▎ 摘　　要

A reduced graphene oxide supported cobalt (Co@G) was synthesized via a wet-chemical method and was then introduced into a La0.7Mg0.3 (Ni0.85Co0.15) 3.5 alloy (designated as La-Mg-Ni) by means of mechanical alloying. Experimental results indicated that the La-Mg-Ni alloy electrodes decorated with Co@G nanocomposites exhibited excellent electrochemical performance. At a discharge current density of 1200 mA/g, the high rate dischargeability (HRD1200) of the undecorated alloy electrode was 59.8%. This value increased to 82.3%, 84.7%, and 70.7%, respectively, when the alloy electrode was decorated with x wt.% (x=3,6,9) Co@G nanocomposites, respectively. The exchange current density (I-0) and the limiting current density (I-L) were also enhanced under the catalytic action of the Co@G nacocomposites.
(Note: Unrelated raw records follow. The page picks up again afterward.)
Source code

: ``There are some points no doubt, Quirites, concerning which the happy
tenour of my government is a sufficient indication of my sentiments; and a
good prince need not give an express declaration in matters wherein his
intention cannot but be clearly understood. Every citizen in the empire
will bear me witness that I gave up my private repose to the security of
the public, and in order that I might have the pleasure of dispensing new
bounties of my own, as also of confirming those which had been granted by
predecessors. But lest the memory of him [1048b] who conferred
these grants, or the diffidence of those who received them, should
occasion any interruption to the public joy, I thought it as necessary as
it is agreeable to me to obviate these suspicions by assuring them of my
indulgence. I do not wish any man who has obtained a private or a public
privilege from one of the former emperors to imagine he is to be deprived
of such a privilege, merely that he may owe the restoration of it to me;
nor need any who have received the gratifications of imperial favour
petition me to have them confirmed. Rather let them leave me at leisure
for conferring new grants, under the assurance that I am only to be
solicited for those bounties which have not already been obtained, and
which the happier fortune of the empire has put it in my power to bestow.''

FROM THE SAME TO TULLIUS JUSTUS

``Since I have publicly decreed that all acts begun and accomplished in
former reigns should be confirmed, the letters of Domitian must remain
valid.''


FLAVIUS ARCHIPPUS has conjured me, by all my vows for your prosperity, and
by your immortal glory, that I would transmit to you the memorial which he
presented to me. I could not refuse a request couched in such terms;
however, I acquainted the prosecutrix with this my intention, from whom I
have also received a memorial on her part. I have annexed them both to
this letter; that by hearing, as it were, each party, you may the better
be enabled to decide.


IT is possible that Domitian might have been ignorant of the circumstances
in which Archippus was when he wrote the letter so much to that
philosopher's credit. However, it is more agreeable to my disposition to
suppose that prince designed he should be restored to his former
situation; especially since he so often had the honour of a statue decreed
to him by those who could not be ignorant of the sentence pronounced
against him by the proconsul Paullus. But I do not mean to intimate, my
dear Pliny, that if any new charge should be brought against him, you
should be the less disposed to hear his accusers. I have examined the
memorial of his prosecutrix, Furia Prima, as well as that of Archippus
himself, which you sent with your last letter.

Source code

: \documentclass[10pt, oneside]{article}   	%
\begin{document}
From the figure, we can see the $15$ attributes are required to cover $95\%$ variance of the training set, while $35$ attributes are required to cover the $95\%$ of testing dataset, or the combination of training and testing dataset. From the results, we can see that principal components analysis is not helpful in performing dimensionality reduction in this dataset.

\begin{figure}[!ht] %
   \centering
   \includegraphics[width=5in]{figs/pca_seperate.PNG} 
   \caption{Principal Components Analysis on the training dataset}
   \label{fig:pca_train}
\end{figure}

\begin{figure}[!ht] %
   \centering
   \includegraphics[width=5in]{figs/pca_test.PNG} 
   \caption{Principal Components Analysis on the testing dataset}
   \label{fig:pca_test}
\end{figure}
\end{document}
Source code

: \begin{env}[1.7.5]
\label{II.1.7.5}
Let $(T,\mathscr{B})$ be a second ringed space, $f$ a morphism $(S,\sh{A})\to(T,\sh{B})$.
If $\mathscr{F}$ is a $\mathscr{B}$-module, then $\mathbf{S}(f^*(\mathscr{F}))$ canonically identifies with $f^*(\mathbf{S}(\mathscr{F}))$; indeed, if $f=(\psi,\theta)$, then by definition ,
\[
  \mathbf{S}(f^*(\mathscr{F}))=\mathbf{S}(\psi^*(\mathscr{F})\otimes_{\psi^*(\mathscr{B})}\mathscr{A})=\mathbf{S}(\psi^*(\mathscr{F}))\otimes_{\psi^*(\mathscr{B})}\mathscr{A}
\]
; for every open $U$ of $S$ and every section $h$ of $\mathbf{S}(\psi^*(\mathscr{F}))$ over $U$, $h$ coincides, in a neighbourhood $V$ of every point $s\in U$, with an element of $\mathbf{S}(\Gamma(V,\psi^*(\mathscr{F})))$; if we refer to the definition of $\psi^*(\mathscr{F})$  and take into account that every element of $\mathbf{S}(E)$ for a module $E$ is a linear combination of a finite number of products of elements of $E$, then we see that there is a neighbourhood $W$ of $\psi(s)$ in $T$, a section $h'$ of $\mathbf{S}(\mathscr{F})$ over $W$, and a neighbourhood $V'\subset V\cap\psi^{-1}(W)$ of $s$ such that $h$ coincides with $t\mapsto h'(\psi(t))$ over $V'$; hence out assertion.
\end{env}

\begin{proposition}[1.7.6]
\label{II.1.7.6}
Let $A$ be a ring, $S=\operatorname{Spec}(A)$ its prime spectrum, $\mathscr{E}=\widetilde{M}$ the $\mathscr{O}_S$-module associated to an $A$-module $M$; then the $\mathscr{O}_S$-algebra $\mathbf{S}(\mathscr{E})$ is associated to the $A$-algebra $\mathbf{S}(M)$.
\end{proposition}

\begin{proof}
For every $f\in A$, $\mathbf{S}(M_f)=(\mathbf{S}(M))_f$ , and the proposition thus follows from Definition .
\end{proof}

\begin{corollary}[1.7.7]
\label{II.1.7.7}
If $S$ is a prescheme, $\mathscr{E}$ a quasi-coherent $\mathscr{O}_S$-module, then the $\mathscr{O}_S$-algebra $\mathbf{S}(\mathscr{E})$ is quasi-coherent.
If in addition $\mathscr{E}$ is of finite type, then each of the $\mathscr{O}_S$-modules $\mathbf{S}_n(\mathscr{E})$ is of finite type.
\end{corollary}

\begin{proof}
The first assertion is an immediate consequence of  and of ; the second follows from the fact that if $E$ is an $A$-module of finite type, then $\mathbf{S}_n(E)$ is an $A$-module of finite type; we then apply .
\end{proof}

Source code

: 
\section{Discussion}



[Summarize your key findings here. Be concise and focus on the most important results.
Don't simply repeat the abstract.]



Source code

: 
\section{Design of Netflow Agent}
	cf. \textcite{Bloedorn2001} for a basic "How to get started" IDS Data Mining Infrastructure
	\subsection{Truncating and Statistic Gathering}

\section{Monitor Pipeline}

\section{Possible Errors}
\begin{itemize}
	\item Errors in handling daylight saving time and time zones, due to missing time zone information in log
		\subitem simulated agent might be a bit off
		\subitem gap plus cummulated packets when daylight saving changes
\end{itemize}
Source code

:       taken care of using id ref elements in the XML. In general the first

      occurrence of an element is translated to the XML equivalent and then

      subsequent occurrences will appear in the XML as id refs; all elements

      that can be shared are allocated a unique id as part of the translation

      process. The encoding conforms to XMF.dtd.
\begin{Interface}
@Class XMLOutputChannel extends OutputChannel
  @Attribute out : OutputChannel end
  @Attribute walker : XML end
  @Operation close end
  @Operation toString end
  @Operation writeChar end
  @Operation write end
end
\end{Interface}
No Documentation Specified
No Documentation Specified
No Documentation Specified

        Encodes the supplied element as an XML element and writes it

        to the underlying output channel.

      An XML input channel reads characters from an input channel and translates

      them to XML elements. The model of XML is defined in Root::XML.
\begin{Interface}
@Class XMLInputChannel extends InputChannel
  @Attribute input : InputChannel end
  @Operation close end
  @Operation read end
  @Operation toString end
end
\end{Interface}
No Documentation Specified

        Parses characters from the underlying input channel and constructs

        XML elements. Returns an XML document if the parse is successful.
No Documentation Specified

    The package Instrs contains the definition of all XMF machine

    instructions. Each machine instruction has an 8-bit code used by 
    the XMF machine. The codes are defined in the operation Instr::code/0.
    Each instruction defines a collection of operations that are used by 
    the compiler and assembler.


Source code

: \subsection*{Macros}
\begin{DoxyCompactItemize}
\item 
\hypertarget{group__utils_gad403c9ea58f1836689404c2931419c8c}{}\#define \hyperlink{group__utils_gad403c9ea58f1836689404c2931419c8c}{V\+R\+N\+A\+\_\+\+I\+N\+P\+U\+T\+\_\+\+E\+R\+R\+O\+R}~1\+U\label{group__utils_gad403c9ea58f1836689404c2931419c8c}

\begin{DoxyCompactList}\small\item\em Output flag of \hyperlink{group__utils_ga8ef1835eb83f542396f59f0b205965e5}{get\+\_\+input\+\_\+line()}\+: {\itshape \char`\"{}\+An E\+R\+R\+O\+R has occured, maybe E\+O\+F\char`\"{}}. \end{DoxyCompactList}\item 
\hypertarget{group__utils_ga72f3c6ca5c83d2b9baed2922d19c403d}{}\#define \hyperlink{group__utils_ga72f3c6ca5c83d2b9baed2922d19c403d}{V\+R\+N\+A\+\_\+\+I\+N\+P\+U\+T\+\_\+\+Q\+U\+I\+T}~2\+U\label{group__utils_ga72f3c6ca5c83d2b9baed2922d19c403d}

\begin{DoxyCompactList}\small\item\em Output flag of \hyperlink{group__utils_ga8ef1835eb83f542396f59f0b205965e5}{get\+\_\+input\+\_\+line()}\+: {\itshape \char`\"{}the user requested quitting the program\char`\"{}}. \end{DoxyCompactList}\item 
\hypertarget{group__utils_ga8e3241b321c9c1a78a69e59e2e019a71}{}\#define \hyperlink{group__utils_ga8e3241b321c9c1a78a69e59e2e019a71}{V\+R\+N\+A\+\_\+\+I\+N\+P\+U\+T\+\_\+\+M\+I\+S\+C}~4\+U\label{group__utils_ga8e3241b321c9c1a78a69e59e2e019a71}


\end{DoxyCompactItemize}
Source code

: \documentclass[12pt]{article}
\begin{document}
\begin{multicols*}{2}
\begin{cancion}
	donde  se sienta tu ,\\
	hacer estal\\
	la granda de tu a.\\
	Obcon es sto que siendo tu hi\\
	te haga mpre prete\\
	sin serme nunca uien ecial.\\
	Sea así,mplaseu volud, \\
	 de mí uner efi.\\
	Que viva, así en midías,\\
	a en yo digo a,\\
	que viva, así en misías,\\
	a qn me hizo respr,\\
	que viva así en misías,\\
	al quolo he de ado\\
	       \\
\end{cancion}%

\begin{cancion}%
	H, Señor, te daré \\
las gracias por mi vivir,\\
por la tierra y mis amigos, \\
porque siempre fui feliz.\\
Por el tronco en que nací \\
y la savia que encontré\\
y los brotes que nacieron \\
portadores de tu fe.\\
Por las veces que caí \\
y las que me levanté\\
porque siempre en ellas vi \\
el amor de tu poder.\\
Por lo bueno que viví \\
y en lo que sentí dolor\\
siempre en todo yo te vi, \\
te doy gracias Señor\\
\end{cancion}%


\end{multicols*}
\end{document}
The electrode decorated with the 6.0 wt.% Co@G nanocomposite exhibited the best electrochemical performance. The improvements in electrochemical performance of the La-Mg-Ni alloy electrodes are attributed to the synergistic catalytic action of graphene and Co, thereby facilitating the electron transport and shortening the ion transportation paths in the alloy electrodes.